The survey shows respondents favoring an end to the conflict rather than holding Russia accountable.
“Europeans had surprised Putin – and themselves – by their unity so far, but the big stresses are coming now,” said Mark Leonard, a co-author of a report by the European Council on Foreign Relations (ECFR) on changing attitudes to Russia’s invasion.
Europeans’ views of the causes of the war vary considerably. For example, over 80 per cent of people in Poland, Sweden, Finland, Portugal, and Great Britain say that Russia is mainly responsible for starting the conflict.
This stands in contrast to just 56 per cent in Italy, 62 per cent in France, and 66 per cent in Germany who lay the blame at the Kremlin’s door.
On the question of who represents the biggest obstacle to peace, 64 per cent in all surveyed countries say Russia – but just 39 per cent in Italy and 42 per cent in Romania agree.
In Italy over one-quarter (28 per cent) say the US is to blame, against 9 per cent in the other nine surveyed countries.
The approximately 8,000 people were surveyed in total from April 28 to May 11.

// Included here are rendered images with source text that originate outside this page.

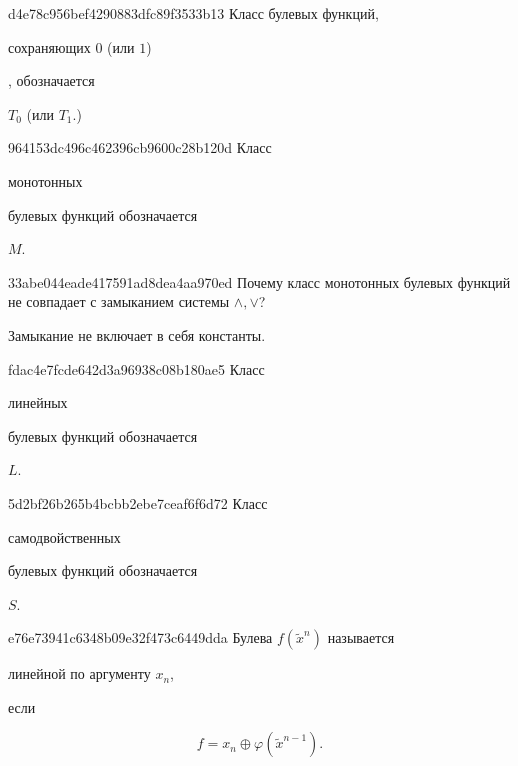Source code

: \begin{note}{d4e78c956bef4290883dfc89f3533b13}
    Класс булевых функций, \begin{icloze}{2}сохраняющих \({ 0 }\) (или \({ 1 }\))\end{icloze}, обозначается \begin{icloze}{1}\({ T_0 }\) (или \({ T_1 }\).)\end{icloze}
\end{note}

\begin{note}{964153dc496c462396cb9600c28b120d}
    Класс \begin{icloze}{2}монотонных\end{icloze} булевых функций обозначается \begin{icloze}{1}\({ M }\).\end{icloze}
\end{note}

\begin{note}{33abe044eade417591ad8dea4aa970ed}
    Почему класс монотонных булевых функций не совпадает с замыканием системы \({ \land, \lor }\)?

    \begin{cloze}{1}
        Замыкание не включает в себя константы.
    \end{cloze}
\end{note}

\begin{note}{fdac4e7fcde642d3a96938c08b180ae5}
    Класс \begin{icloze}{2}линейных\end{icloze} булевых функций обозначается \begin{icloze}{1}\({ L }\).\end{icloze}
\end{note}

\begin{note}{5d2bf26b265b4bcbb2ebe7ceaf6f6d72}
    Класс \begin{icloze}{2}самодвойственных\end{icloze} булевых функций обозначается \begin{icloze}{1}\({ S }\).\end{icloze}
\end{note}

\begin{note}{e76e73941c6348b09e32f473c6449dda}
    Булева \({ f(\widetilde x^{n}) }\) называется \begin{icloze}{2}линейной по аргументу \({ x_n }\),\end{icloze} если
    \begin{icloze}{1}
        \[
            f = x_n \oplus \varphi(\widetilde x^{n-1}).
        \]
    \end{icloze}
\end{note}

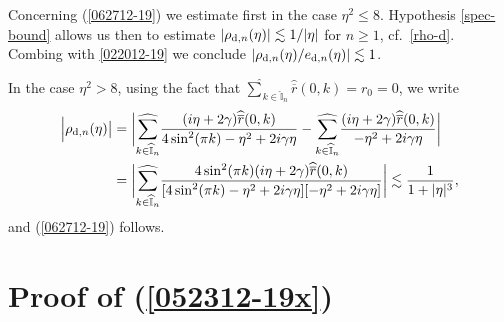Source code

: \documentclass[EJP]{ejpecp} %
\newcommand\T{{\mathbb I}}
\newcommand \ga{\gamma}
\renewcommand{\ge}{\geqslant}
\renewcommand{\le}{\leqslant}
\renewcommand{\hat}{\widehat}
\renewcommand{\bar}{\overline}
\numberwithin{equation}{section}
\begin{document}
Concerning  (\ref{062712-19}) 
we estimate first in the case  $\eta^2\le 8$. 
 Hypothesis
\eqref{spec-bound}  allows us then to estimate
$|\rho_{{\rm d},n}(\eta)|\lesssim 1/|\eta|$ for $n\ge1$, cf.~\eqref{rho-d}. Combing with \eqref{022012-19}
 we conclude $|\rho_{{\rm d},n}(\eta)/e_{{\rm d},n}(\eta)|\lesssim1$. 


In the case  $\eta^2> 8$, using the fact that
$\underset{{k\in \widehat{\T}_n}}{{\hat\sum}}\widehat{\bar
    r}(0,k)=r_0=0$, we  write
\begin{align}
\label{052712-19a}
 \Big|\rho_{{\rm d},n}(\eta)\big|&=\bigg|\underset{{k\in \widehat{\T}_n}}{{\hat\sum}}\frac{(i\eta+2\ga)\widehat{\bar
    r}(0,k)}{4\sin^2(\pi k)-\eta^2+2i\ga \eta}-\underset{{k\in \widehat{\T}_n}}{{\hat\sum}}\frac{(i\eta+2\ga)\widehat{\bar
    r}(0,k)}{-\eta^2+2i\ga \eta}\bigg|\\
&
=\bigg|\underset{{k\in \widehat{\T}_n}}{{\hat\sum}}\frac{4\sin^2(\pi k) (i\eta+2\ga)\widehat{\bar
    r}(0,k)}{[4\sin^2(\pi k)-\eta^2+2i\ga \eta][-\eta^2+2i\ga
  \eta]}\bigg|\lesssim \frac{1}{1+|\eta|^3},\notag
\end{align}
and  (\ref{062712-19}) follows.


\section{Proof of (\ref{052312-19x})}

\end{document}
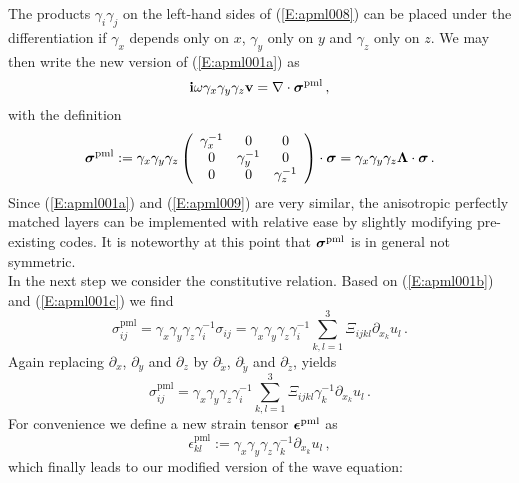 The products $\gamma_i \gamma_j$ on the left-hand sides of
(\ref{E:apml008}) can be placed under the differentiation if
$\gamma_x$ depends only on $x$, $\gamma_y$ only on $y$ and
$\gamma_z$ only on $z$. We may then write the new version of
(\ref{E:apml001a}) as
\begin{equation}\label{E:apml009}
\mathbf{i}\omega \gamma_x \gamma_y \gamma_z \mathbf{v} = \nabla\cdot
\boldsymbol{\sigma}^{\text{pml}}\,,
\end{equation}
with the definition
\begin{equation}\label{E:apml010}
\boldsymbol{\sigma}^{\text{pml}} := \gamma_x \gamma_y \gamma_z \left(
  \begin{array}{ccc}
    \gamma_x^{-1} & 0 & 0 \\
    0 & \gamma_y^{-1} & 0 \\
    0 & 0 & \gamma_z^{-1} \\
  \end{array}
\right) \cdot \boldsymbol{\sigma} = \gamma_x \gamma_y \gamma_z
\boldsymbol{\Lambda}\cdot\boldsymbol{\sigma}\,.
\end{equation}
Since (\ref{E:apml001a}) and (\ref{E:apml009}) are very similar, the
anisotropic perfectly matched layers can be implemented with
relative ease by slightly modifying pre-existing codes. It is
noteworthy at this point that $\boldsymbol{\sigma}^{\text{pml}}$ is in
general not symmetric.\\
In the next step we consider the constitutive relation. Based on
(\ref{E:apml001b}) and (\ref{E:apml001c}) we find
\begin{equation}\label{E:apml011}
\sigma_{ij}^{\text{pml}} = \gamma_x \gamma_y \gamma_z \gamma_i^{-1}
\sigma_{ij} = \gamma_x \gamma_y \gamma_z \gamma_i^{-1}
\sum_{k,l=1}^{3} \Xi_{ijkl} \partial_{x_k} u_l\,.
\end{equation}
Again replacing $\partial_x$, $\partial_y$ and $\partial_z$ by
$\partial_{\tilde{x}}$, $\partial_{\tilde{y}}$ and
$\partial_{\tilde{z}}$, yields
\begin{equation}\label{E:apml012}
\sigma_{ij}^{\text{pml}}=  \gamma_x \gamma_y \gamma_z \gamma_i^{-1}
\sum_{k,l=1}^{3} \Xi_{ijkl} \gamma_k^{-1} \partial_{x_k} u_l\,.
\end{equation}
For convenience we define a new strain tensor
$\boldsymbol{\epsilon}^{\text{pml}}$ as
\begin{equation}\label{E:apml013}
\epsilon_{kl}^{\text{pml}} :=  \gamma_x \gamma_y \gamma_z
\gamma_k^{-1} \partial_{x_k} u_l\,,
\end{equation}
which finally leads to our modified version of the wave equation:
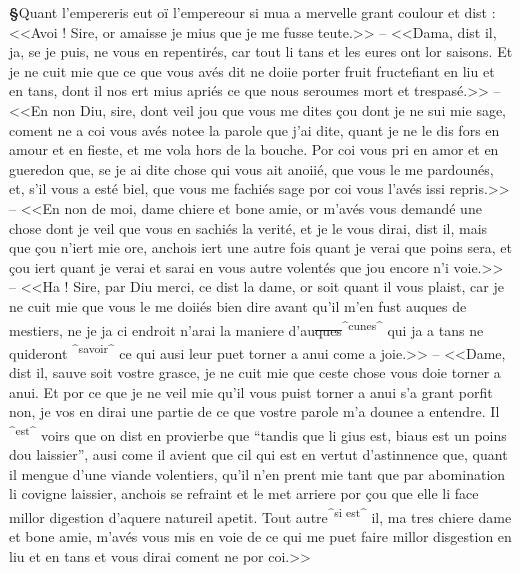 \documentclass[12pt]{article} %
\newcommand{\add}[1]{\textsuperscript{#1}}       %
\newcommand{\del}[1]{\sout{#1}}      %
\newcounter{paranum}
\newcommand{\pnum}{\stepcounter{paranum}\textbf{§\arabic{paranum}}\quad}
\begin{document}
\pnum Quant l'empereris eut oï l'empereour si mua a mervelle grant coulour et dist : <<Avoi ! Sire, or amaisse je mius que je me fusse teute.>> -- <<Dama, dist il, ja, se je puis, ne vous en repentirés, car tout li tans et les eures ont lor saisons. Et je ne cuit mie que ce que vous avés dit ne doiie porter fruit fructefiant en liu et en tans, dont il nos ert mius apriés ce que nous seroumes mort et trespasé.>> -- <<En non Diu, sire, dont veil jou que vous me dites çou dont je ne sui mie sage, coment ne a coi vous avés notee la parole que j'ai dite, quant je ne le dis fors en amour et en fieste, et me vola hors de la bouche. Por coi vous pri en amor et en gueredon que, se je ai dite chose qui vous ait anoiié, que vous le me pardounés, et, s'il vous a esté biel, que vous me fachiés sage por coi vous l'avés issi repris.>> -- <<En non de moi, dame chiere et bone amie, or m'avés vous demandé une chose dont je veil que vous en sachiés la verité, et je le vous dirai, dist il, mais que çou n'iert mie ore, anchois iert une autre fois quant je verai que poins sera, et çou iert quant je verai et sarai en vous autre volentés que jou encore n'i voie.>> -- <<Ha ! Sire, par Diu merci, ce dist la dame, or soit quant il vous plaist, car je ne cuit mie que vous le me doiiés bien dire avant qu'il m'en fust auques de mestiers, ne je ja ci endroit n'arai la maniere d'au\del{ques}\add{^cunes^} qui ja a tans ne quideront \add{^savoir^} ce qui ausi leur puet torner a anui come a joie.>> -- <<Dame, dist il, sauve soit vostre grasce, je ne cuit mie que ceste chose vous doie torner a anui. Et por ce que je ne veil mie qu'il vous puist torner a anui s'a grant porfit non, je vos en dirai une partie de ce que vostre parole m'a dounee a entendre. Il \add{^est^} voirs que on dist en provierbe que ``tandis que li gius est, biaus est un poins dou laissier'', ausi come il avient que cil qui est en vertut d'astinnence que, quant il mengue d'une viande volentiers, qu'il n'en prent mie tant que par abomination li covigne laissier, anchois se refraint et le met arriere por çou que elle li face millor digestion d'aquere natureil apetit. Tout autre\add{^si est^} il, ma tres chiere dame et bone amie, m'avés vous mis en voie de ce qui me puet faire millor disgestion en liu et en tans et vous dirai coment ne por coi.>>
\end{document}

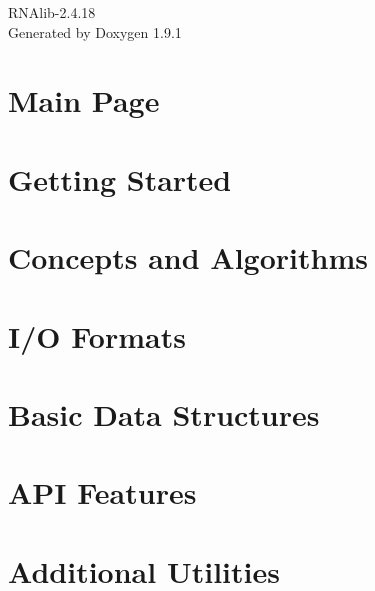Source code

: \let\mypdfximage\pdfximage\def\pdfximage{\immediate\mypdfximage}\documentclass[twoside]{book}
\newcommand{\+}{\discretionary{\mbox{\scriptsize$\hookleftarrow$}}{}{}}
\newcommand{\clearemptydoublepage}{%
  \newpage{\pagestyle{empty}\cleardoublepage}%
}
\begin{document}
\raggedbottom

\hypersetup{pageanchor=false,
             bookmarksnumbered=true,
             pdfencoding=unicode
            }
\begin{titlepage}
\vspace*{7cm}
\begin{center}%
{\Large RNAlib-\/2.4.18 }\\
\vspace*{1cm}
{\large Generated by Doxygen 1.9.1}\\
\end{center}
\end{titlepage}
\clearemptydoublepage
{}
\tableofcontents
\clearemptydoublepage
{}
\hypersetup{pageanchor=true}

\chapter{Main Page}
\label{index}\hypertarget{index}{}
\chapter{Getting Started}
\label{getting_started}

\chapter{Concepts and Algorithms}
\label{concepts}

\chapter{I/O Formats}
\label{io}

\chapter{Basic Data Structures}
\label{data_structures}

\chapter{API Features}
\label{api_features}

\chapter{Additional Utilities}
\label{utilities}

\end{document}
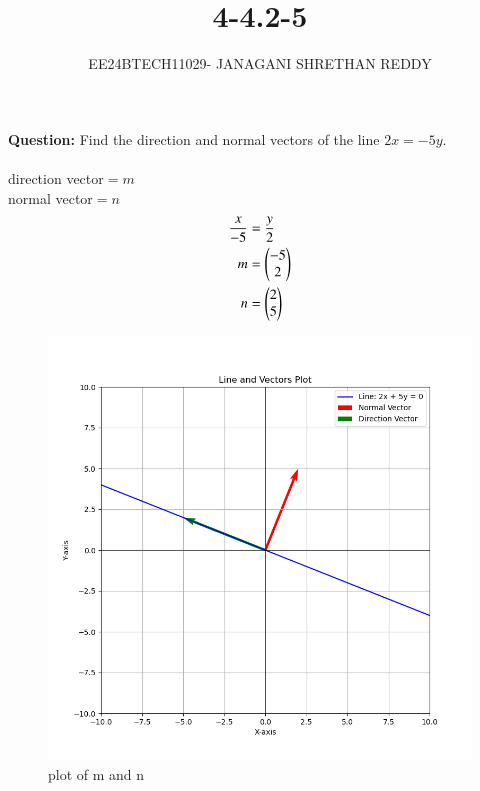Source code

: \documentclass[journal]{IEEEtran}
\begin{document}
 

\vspace{3cm}

\title{4-4.2-5}
\author{EE24BTECH11029- JANAGANI SHRETHAN REDDY}
\maketitle
\bigskip
\renewcommand{\thefigure}{\theenumi}
\renewcommand{\thetable}{\theenumi}
\textbf{Question:}
Find the direction and normal vectors of the line $2x=-5y$.\\
\solution\\

direction vector$=m$\\
normal vector$=n$\\
\begin{align}
\frac{x}{-5}&=\frac{y}{2}\\
 m&=\begin{pmatrix}-5\\2\end{pmatrix}\\
 n&=\begin{pmatrix}2\\5\end{pmatrix}
\end{align}
 \begin{figure}[h!]
  \centering
  \includegraphics[width=1\linewidth]{fig/fig.png}
  \caption{plot of m and n}
 \end{figure}
\end{document}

One thousand were questioned in Poland, while just 500 were surveyed in Romania. The poll covered France, Germany, and Italy – large western European states that have traditionally been more pro-Russian;Portugal and Spain – southern European states that have in the past generally been less involved in Russia policy; Finland and Sweden – northern European states that are applying for NATO membership as a result of the invasion; and Great Britain .
Poles and Romanians also differ in the strength of the solidarity they feel with Ukraine. For example, 71 percent of people in Poland – but 54 percent of people in Romania – support providing more economic assistance to Ukraine.
On the question of sending additional arms to Ukraine, 78 per cent in Poland are in favor against just 46 per cent in Romania. The two countries differ most significantly over the idea of sending troops to Ukraine.
Poland is among the few countries where support for this option prevails over opposition to it, by 46 per cent to 30 per cent; Romanians oppose sending troops by 44 per cent to 26 per cent.
Romania and Poland are the only countries where more than 50 per cent of people say that their governments are focusing too much on the war at the expense of other pressing issues.
Still, the break with Moscow is real and will remain for some time, regardless of how and when the war ends, the survey showed.
There is strong support across all countries for severing all economic ties with Russia (62 to 22 per cent), with no country– not even Italy –dissenting from this course of action.
Also, 58% across the 10 countries – rising to 77% in Finland – wanted the EU to reduce its dependence on Russian energy, even at the expense of the bloc’s climate goals, suggesting public support for a new round of EU sanctions, including on oil.